Task to complete
Which lines in the records below contain the word "your"? Copy each one.
====== Given records ======
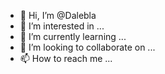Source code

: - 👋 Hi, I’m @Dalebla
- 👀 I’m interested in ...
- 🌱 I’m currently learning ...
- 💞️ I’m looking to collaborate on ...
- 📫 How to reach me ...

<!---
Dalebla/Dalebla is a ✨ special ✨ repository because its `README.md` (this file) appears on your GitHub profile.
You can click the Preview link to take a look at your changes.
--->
======
Written reply
Dalebla/Dalebla is a ✨ special ✨ repository because its `README.md` (this file) appears on your GitHub profile.
You can click the Preview link to take a look at your changes.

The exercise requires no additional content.